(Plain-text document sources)
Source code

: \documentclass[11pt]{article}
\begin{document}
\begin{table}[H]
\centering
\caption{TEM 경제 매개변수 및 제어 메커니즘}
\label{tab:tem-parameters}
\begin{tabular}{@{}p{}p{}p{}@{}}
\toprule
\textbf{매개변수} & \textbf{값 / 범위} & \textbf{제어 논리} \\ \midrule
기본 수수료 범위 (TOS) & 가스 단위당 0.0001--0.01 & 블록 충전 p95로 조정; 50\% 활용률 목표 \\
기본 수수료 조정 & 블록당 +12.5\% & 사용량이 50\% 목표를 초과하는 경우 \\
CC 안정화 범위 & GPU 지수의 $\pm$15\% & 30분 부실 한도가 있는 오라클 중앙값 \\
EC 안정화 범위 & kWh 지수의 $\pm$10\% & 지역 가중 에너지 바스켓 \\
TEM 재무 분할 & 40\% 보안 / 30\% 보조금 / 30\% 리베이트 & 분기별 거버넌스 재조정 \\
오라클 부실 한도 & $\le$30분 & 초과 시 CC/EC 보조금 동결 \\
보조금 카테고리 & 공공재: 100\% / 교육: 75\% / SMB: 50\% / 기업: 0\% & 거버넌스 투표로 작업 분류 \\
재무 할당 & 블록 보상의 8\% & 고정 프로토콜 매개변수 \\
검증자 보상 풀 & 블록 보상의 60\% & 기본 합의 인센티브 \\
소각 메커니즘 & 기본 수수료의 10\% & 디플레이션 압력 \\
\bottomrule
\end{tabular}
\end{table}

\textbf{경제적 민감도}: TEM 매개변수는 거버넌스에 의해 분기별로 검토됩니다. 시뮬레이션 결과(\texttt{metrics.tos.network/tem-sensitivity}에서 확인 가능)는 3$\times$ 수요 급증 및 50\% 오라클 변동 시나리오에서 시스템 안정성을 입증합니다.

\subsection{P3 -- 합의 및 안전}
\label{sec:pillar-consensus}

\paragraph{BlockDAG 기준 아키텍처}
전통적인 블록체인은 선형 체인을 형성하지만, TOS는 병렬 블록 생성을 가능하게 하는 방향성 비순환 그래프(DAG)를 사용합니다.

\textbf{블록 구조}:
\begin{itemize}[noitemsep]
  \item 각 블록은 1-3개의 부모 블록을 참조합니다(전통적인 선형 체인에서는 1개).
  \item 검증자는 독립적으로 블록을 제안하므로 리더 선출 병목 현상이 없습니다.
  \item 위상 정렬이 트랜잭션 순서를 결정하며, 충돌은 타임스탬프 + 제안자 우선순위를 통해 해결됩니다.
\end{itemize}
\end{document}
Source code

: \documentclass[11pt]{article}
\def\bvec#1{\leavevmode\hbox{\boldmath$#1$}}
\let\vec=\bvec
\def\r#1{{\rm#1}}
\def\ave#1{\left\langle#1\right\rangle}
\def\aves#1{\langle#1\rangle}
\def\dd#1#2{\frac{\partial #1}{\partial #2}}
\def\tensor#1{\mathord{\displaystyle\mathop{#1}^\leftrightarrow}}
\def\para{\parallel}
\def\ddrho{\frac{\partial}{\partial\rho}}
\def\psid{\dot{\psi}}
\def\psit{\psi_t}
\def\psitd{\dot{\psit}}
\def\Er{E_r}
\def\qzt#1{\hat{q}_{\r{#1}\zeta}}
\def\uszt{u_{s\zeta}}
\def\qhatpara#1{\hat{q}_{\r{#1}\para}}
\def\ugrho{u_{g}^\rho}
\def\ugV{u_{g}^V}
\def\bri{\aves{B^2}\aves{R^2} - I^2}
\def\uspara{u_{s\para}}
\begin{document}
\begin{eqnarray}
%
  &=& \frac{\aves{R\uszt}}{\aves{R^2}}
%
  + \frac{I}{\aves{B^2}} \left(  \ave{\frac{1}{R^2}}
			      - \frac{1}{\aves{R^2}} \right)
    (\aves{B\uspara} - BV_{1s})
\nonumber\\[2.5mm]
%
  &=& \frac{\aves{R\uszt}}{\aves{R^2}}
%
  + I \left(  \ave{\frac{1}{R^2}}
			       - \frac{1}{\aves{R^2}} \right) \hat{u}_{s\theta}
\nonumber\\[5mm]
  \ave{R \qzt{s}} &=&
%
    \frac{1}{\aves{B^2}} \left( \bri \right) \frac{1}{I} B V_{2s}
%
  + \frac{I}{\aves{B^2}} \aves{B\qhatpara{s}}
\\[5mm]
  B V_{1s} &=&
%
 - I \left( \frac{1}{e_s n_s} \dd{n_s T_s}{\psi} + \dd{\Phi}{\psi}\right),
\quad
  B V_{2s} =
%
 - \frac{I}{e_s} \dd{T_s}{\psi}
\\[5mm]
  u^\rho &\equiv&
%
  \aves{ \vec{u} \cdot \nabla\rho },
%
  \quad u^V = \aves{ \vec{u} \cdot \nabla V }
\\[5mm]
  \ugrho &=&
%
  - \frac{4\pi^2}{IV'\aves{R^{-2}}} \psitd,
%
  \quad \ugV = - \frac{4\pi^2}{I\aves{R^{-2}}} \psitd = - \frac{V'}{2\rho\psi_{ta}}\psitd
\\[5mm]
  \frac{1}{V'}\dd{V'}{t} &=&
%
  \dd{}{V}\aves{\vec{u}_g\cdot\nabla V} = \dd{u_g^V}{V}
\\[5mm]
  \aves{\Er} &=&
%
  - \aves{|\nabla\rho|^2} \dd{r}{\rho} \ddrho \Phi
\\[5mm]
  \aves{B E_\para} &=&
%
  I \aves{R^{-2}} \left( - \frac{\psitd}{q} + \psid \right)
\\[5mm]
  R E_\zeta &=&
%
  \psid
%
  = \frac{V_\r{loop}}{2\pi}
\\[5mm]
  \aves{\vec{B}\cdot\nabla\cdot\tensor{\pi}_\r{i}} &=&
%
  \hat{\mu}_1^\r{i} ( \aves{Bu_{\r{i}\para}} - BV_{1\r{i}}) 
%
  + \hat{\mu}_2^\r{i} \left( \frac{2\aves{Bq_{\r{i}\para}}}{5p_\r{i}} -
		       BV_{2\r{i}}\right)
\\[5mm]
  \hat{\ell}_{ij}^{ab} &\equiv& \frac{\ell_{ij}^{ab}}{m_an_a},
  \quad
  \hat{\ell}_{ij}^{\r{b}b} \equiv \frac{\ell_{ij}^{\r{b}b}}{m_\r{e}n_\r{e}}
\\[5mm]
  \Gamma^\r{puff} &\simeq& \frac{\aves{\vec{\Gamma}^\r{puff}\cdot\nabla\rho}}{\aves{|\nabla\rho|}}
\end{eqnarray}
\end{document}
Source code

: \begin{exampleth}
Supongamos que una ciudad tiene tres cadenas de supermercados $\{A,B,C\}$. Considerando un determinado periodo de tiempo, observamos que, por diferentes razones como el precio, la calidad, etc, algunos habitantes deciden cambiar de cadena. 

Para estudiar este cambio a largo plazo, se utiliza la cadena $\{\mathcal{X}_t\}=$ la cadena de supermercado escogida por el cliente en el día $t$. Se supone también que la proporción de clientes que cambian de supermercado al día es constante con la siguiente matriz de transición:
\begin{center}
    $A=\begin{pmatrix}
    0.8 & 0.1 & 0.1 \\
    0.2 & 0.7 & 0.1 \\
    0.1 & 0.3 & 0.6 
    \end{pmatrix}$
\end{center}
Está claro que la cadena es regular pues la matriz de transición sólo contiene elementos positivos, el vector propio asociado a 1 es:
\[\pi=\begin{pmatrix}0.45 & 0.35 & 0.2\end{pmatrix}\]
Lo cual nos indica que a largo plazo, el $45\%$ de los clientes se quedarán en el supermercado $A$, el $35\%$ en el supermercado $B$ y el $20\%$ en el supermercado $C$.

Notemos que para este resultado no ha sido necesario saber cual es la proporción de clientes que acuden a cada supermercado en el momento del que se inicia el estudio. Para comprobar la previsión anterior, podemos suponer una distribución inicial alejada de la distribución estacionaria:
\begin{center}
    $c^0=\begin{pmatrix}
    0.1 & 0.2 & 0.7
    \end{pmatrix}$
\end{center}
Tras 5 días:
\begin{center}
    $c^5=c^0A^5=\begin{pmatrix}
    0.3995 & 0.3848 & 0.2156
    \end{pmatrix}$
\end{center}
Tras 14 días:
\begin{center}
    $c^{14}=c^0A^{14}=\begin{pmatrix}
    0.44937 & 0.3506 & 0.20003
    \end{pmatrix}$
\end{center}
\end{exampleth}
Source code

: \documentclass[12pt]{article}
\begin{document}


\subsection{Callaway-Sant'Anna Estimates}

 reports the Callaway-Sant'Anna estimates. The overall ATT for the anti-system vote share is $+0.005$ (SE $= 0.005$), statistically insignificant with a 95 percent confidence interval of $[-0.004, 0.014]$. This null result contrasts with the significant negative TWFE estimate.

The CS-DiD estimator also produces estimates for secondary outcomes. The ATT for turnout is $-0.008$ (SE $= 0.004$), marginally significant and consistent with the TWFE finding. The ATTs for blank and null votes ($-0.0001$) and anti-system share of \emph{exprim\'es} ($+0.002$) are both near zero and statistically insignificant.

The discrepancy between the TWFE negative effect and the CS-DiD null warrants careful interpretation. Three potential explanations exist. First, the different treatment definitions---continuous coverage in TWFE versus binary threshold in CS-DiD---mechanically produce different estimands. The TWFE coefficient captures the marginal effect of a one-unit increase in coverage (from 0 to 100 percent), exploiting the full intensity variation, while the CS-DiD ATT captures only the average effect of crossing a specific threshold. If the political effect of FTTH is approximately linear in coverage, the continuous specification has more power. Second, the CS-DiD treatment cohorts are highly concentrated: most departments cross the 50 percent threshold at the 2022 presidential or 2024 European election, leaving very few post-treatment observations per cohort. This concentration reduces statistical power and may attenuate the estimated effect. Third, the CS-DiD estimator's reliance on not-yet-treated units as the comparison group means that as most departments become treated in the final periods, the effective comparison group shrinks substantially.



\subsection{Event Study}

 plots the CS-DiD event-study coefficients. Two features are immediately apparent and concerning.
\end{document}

# What the task asks:
Your job is to print exactly the lines that run from the top of the entries through the line with "병목 현상이 없습니다.", and no others.

# Reply to the exercise:
Source code

: \documentclass[11pt]{article}
\begin{document}
\begin{table}[H]
\centering
\caption{TEM 경제 매개변수 및 제어 메커니즘}
\label{tab:tem-parameters}
\begin{tabular}{@{}p{}p{}p{}@{}}
\toprule
\textbf{매개변수} & \textbf{값 / 범위} & \textbf{제어 논리} \\ \midrule
기본 수수료 범위 (TOS) & 가스 단위당 0.0001--0.01 & 블록 충전 p95로 조정; 50\% 활용률 목표 \\
기본 수수료 조정 & 블록당 +12.5\% & 사용량이 50\% 목표를 초과하는 경우 \\
CC 안정화 범위 & GPU 지수의 $\pm$15\% & 30분 부실 한도가 있는 오라클 중앙값 \\
EC 안정화 범위 & kWh 지수의 $\pm$10\% & 지역 가중 에너지 바스켓 \\
TEM 재무 분할 & 40\% 보안 / 30\% 보조금 / 30\% 리베이트 & 분기별 거버넌스 재조정 \\
오라클 부실 한도 & $\le$30분 & 초과 시 CC/EC 보조금 동결 \\
보조금 카테고리 & 공공재: 100\% / 교육: 75\% / SMB: 50\% / 기업: 0\% & 거버넌스 투표로 작업 분류 \\
재무 할당 & 블록 보상의 8\% & 고정 프로토콜 매개변수 \\
검증자 보상 풀 & 블록 보상의 60\% & 기본 합의 인센티브 \\
소각 메커니즘 & 기본 수수료의 10\% & 디플레이션 압력 \\
\bottomrule
\end{tabular}
\end{table}

\textbf{경제적 민감도}: TEM 매개변수는 거버넌스에 의해 분기별로 검토됩니다. 시뮬레이션 결과(\texttt{metrics.tos.network/tem-sensitivity}에서 확인 가능)는 3$\times$ 수요 급증 및 50\% 오라클 변동 시나리오에서 시스템 안정성을 입증합니다.

\subsection{P3 -- 합의 및 안전}
\label{sec:pillar-consensus}

\paragraph{BlockDAG 기준 아키텍처}
전통적인 블록체인은 선형 체인을 형성하지만, TOS는 병렬 블록 생성을 가능하게 하는 방향성 비순환 그래프(DAG)를 사용합니다.

\textbf{블록 구조}:
\begin{itemize}[noitemsep]
  \item 각 블록은 1-3개의 부모 블록을 참조합니다(전통적인 선형 체인에서는 1개).
  \item 검증자는 독립적으로 블록을 제안하므로 리더 선출 병목 현상이 없습니다.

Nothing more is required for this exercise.